As it turns out, that is more or less what Kennedy did think about the two students. His verdict is contained in the reports he was sending back to his handlers at the NPOIU. The restricted documents, marked ‘secret’, reveal another side to Kennedy: his work as an intelligence source. He made a parting reference to Tom and Penny, describing them merely as ‘youths believed to be based in London’. One NPOIU document, based on
Kennedy’s
intelligence, states: ‘Youngsters are getting more and more
involved with climate change issues on the back of this year’s Climate Camp.’ It adds that they are less of a threat than other activists and ‘just want to save the world from climate change’.

Kennedy’s communications to his bosses provide a revealing insight into the inner workings of the NPOIU. The reconnaissance trip to the power station, for example, is covered in remarkable detail, even recording the incident involving the lost camera. ‘The two girls realised that they had left the telephoto stills camera somewhere,’ Kennedy reports. ‘It apparently contained
photographs
of strategic points of Ratcliffe power station. They were very worried. I got them to retrace their steps verbally. It
transpired
that one of the girls had taken it into the toilet in the village hall. We returned to the hall and the camera was retrieved.’

The police operative’s secret reports to his managers reveal the depth of access he had. Remarkably, given all the precautions taken by the five activists, Kennedy knew about the plan to break into the power station before he was even asked to drive them to the plant. Two months before Kennedy was approached by the activists, his superiors had authorised a surveillance
operation
, stating in internal NPOIU documents that they were aware there was a protest that could ‘damage’ a power station and could cause a ‘severe economic loss to the United Kingdom and have an adverse effect on the public’s feeling of safety and security’. Kennedy was the undercover officer tasked with finding out as much as he could.

A few weeks after he drove the activists to the power station, Kennedy filed another report, this time detailing the precise time and date the protesters planned to occupy the plant. By now he had also established the scale of what they were attempting, telling his bosses that protesters were ‘hoping to recruit 150 people to take part’. This was intelligence gold dust. It enabled the NPOIU to liaise with the Nottinghamshire police force and devise a plan
to scupper the protest, exploiting the fact they had Kennedy in a prime position.

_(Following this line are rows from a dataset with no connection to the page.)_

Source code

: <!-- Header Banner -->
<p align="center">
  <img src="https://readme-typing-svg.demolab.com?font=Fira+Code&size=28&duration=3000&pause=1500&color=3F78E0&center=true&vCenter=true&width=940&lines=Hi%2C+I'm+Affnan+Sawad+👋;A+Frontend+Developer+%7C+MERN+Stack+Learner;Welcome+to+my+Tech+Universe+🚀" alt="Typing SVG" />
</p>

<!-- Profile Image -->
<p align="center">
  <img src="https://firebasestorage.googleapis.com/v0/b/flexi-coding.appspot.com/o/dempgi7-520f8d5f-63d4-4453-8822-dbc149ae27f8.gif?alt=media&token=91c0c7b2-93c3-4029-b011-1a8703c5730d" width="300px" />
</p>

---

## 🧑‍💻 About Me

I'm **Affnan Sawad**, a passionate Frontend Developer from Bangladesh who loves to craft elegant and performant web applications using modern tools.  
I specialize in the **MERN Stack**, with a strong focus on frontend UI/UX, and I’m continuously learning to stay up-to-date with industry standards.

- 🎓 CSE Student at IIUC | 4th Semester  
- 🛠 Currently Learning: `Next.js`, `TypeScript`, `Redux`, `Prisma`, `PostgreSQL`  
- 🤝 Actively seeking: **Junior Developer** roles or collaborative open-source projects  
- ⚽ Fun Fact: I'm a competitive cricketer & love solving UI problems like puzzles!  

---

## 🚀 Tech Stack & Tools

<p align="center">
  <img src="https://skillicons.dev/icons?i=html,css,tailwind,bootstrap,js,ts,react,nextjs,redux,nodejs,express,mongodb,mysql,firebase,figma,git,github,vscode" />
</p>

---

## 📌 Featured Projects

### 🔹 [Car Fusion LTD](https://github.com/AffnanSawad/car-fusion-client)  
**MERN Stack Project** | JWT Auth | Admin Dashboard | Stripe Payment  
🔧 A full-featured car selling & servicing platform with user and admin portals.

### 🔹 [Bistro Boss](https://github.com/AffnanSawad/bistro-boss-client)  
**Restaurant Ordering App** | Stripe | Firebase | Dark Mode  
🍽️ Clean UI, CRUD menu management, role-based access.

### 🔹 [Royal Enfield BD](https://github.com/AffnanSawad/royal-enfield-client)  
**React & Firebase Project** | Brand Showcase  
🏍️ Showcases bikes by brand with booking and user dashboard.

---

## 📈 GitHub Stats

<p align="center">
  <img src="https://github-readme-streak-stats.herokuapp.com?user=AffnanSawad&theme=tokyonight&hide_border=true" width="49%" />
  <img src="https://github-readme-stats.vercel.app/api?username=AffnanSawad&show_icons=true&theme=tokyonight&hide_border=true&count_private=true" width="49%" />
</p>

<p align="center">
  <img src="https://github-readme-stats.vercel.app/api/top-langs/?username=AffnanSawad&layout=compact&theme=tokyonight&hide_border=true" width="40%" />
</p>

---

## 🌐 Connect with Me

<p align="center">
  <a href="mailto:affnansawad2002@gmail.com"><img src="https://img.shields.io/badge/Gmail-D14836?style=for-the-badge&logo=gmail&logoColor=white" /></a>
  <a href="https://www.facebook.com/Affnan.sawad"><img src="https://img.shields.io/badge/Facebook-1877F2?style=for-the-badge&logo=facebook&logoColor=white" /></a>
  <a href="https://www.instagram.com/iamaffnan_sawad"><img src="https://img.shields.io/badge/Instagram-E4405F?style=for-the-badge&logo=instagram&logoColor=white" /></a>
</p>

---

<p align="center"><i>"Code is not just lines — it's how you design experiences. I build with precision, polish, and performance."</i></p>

The question was: how far should the undercover officer go? Kennedy was asked by the activists to perform his familiar role as driver, carrying a truckload of equipment to the power station on the night of the occupation. But the campaigners also wondered whether he might use his rope expertise to help them with another critical part of their plan: climbing. Getting into the power station was not going to be the hard part. The challenge would be forcing the plant to turn off its generators and prevent it from operating for a week.

The activists had figured out that if they immobilised key parts of the infrastructure, the energy giant E.ON would have no choice but to turn off the coal-burning furnaces for health and safety reasons. They would switch to an emergency supply of gas-produced energy, thereby leading to a huge reduction in carbon emissions for the period during which the plant was
occupied
. If they could keep the furnaces turned off for seven days, they calculated that they would be preventing the emission of 150,000 tonnes of carbon dioxide into the atmosphere.

That was where the climbers came in. The plan was for a team of climbers to scale one of four chimneys and force the furnaces to be turned off. One activist would abseil down inside the shaft and hang a ‘bat tent’; an expensive, cradle-like contraption used by professionals to suspend themselves beneath vertical cliffs. There was no way E.ON could turn on its furnaces with an
environmental
campaigner hanging inside one of the chimneys. If things went to plan, and they had sufficient food and water, the climber would be able to stay suspended inside the chimney for a week.